Cloudflare operates a global network of servers that provides security, performance and reliability services for websites and online applications, acting as an intermediary between users and website servers.
According to its website, “Cloudflare is one of the world's largest networks. Today, businesses, non-profits, bloggers, and anyone with an Internet presence boast faster, more secure websites and apps thanks to Cloudflare.”
Its services include caching website data on global servers through a Content Delivery Network (CDN), protection from malicious traffic via DDoS protection, directing users to correct IP addresses with DNS services, and filtering harmful requests through security and firewall measures.
The incident, which began around 12:00 UTC, affected services that rely on Cloudflare’s CDN, DDoS protection and DNS systems. Cloudflare has since resolved the issue and is monitoring for errors.
The company initially reported that it had been affected by a “latent bug.” Dane Knecht, Cloudflare’s Chief Technology Officer, explained that “the bug was in a service supporting bot mitigation, triggered by a routine configuration change. This caused a broad degradation of Cloudflare's network and services.”
I won’t mince words: earlier today we failed our customers and the broader Internet when a problem in @Cloudflare network impacted large amounts of traffic that rely on us. The sites, businesses, and organizations that rely on Cloudflare depend on us being available and I…

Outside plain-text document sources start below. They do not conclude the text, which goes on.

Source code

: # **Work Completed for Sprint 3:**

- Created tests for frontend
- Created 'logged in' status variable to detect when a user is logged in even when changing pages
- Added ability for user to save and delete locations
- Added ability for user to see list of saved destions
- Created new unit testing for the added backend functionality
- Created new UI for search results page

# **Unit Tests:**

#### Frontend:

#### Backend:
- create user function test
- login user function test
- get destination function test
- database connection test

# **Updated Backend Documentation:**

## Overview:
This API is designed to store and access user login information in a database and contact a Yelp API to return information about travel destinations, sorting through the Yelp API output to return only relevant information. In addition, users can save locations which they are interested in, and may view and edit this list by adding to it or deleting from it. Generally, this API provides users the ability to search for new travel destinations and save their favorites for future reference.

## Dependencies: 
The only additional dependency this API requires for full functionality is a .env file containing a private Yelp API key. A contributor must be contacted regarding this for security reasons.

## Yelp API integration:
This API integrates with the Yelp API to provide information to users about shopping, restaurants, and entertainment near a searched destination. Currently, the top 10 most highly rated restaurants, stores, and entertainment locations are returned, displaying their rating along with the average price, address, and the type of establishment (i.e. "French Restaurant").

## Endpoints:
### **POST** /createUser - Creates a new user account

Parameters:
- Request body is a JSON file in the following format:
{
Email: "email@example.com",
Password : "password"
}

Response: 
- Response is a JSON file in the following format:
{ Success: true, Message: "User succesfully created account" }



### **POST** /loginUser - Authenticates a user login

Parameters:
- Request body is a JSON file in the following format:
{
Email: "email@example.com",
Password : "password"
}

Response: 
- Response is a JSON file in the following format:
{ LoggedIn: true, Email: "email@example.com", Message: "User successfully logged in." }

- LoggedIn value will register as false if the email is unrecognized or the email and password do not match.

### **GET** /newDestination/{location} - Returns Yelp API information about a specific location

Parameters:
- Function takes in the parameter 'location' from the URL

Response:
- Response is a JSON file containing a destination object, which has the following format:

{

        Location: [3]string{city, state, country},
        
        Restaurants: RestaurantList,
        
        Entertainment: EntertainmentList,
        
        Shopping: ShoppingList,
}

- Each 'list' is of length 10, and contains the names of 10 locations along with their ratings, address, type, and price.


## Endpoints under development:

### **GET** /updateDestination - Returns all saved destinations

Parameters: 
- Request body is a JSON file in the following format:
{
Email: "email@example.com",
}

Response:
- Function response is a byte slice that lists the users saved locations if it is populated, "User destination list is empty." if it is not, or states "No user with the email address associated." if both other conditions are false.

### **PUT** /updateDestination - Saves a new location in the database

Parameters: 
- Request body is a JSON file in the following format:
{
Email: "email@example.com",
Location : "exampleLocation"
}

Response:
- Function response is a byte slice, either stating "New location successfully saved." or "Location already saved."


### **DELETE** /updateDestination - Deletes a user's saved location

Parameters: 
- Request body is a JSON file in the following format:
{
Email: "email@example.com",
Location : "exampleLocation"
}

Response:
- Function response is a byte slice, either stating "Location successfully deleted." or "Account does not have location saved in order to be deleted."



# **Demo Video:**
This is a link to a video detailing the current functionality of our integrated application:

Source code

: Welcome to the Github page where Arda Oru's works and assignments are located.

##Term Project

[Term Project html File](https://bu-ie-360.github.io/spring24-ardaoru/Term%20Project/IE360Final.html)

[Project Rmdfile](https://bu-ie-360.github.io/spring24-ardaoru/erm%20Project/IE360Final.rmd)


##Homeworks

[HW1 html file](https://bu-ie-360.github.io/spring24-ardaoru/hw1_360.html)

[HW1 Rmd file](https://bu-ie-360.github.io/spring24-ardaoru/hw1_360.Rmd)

— Dane Knecht 🦭 (@dok2001) November 18, 2025
“Sharing an update on the recovery of our services. We were able to resolve the impact to traffic flowing through our network at approximately 14:30 UTC, which was our first priority, but the incident required some additional work to fully restore our control plane (our dashboard and the APIs our customers use to configure Cloudflare),” Knecht added.
Matthew Prince, Co-founder and CEO of Cloudflare, clarified that the outage was not caused by a cyber attack or malicious activity. He said the problem arose from “a change to one of the database systems' permissions, which caused the database to output multiple entries into a 'feature file' used by the Bot Management system. That feature file, in turn, doubled in size. The larger-than-expected feature file was then propagated to all the machines that make up our network.”
Prince added, “After we initially wrongly suspected the symptoms we were seeing were caused by a hyper-scale DDoS attack, we correctly identified the core issue and were able to stop the propagation of the larger-than-expected feature file and replace it with an earlier version of the file. Core traffic was largely flowing as normal by 14:30. We worked over the next few hours to mitigate increased load on various parts of our network as traffic rushed back online. As of 17:06 all systems at Cloudflare were functioning as normal.”